I have found that getting used to the sounds of the language helps a lot – listen to it in videos, music, et cetera. In fact, learning songs in the language can be very useful and memorable… but for some languages, the sung version departs notably from the spoken version. If I’m going to actually use the language in another country soon (as for instance Portuguese on my recent vacation), it is best to learn things first that I am most likely to use: buying drinks, buying tickets, finding bathrooms, getting through airports… But if I just want to learn the language for literary purposes, and to get to know the culture, well, it makes sense to learn the standard cultural literary background, doesn’t it? Or at least selected highlights? A chrestomathy?
Chrestomathy. There’s a word you won’t see often; it is unlikely to show up in a chrestomathy of English. It is pronounced with the stress on the second syllable (and with the ch said as /k/).
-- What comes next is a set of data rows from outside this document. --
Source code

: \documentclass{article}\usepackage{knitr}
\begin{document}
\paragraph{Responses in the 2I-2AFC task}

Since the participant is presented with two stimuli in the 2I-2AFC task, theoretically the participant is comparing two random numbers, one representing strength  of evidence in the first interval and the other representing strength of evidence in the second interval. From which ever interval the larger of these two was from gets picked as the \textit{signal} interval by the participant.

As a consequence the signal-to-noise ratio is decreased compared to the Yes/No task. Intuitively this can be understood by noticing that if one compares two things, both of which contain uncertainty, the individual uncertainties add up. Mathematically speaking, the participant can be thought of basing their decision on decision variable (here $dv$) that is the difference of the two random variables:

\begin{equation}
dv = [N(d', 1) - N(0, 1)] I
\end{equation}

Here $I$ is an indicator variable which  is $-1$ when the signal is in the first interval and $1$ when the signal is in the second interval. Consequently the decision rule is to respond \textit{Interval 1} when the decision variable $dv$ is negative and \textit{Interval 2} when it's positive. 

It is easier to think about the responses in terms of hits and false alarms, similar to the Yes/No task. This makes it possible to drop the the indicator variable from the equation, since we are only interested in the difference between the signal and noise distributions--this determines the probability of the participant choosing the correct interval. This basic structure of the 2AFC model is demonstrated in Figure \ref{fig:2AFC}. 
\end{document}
It means, per Oxford, “A collection of choice passages from an author or authors, esp. one compiled to assist in the acquirement of a language.” It has tastes for me of chrysalis, that intermediate form leading to a butterfly, and crest, a ridge point one must pass over, and stoma, which is basically a hole or a tube, and math, although this is more about language (still, why not be a polymath too if you can be a polyglot?), and more distantly of mastery and stretch and a few less pertinent things such as matches and Chester and torch.
But it comes from χρηστός khréstos ‘useful’ and μαθεια matheia ‘learning’. There is a related word, chrestomathic, which means (again per Oxford) “devoted to the learning of useful matters.” It’s a bit presumptuous to hold choice literary passages to be the epitome of useful learning, more than songs, say, or “Excuse me, where are the washrooms?” This is a basis not in the business of life – perhaps this is a vision for thelemites, who have servants to see to such little things – but in the standard references of culture. Famous scenes from movies? Snippets of children’s books? Apparently we should think more of scenes from Shakespeare and lines by John Donne and Alexander Pope and (if there is any justice at all) Edna St. Vincent Millay. Or even a single-author chrestomathy (perhaps Hemingway for the introductory readers, Nabokov for the more advanced, and Joyce or Faulkner or Pynchon for the exceptionally odd).
Well, whatever. If I were to christen my own chrestomathy for English, my choice of passages certainly would include music (“There are places I remember…”), children’s books (“The night Max wore his wolf suit…”), movie clips (“…We’ll always have Paris…”), comic strips (“…Tyrannosaurs in F-14s!!”), and perhaps even an ad or two (“Where’s the beef?”), to go alongside “To be or not to be…” and “No man is an island…” and “A little learning is a dangerous thing…” and “I burn the candle at both ends…” (and perhaps “…yes I said yes I will Yes” and “Lolita, light of my life, fire of my loins…” and “A screaming comes across the sky…”).
Or, you know, just some paragraphs from my blog.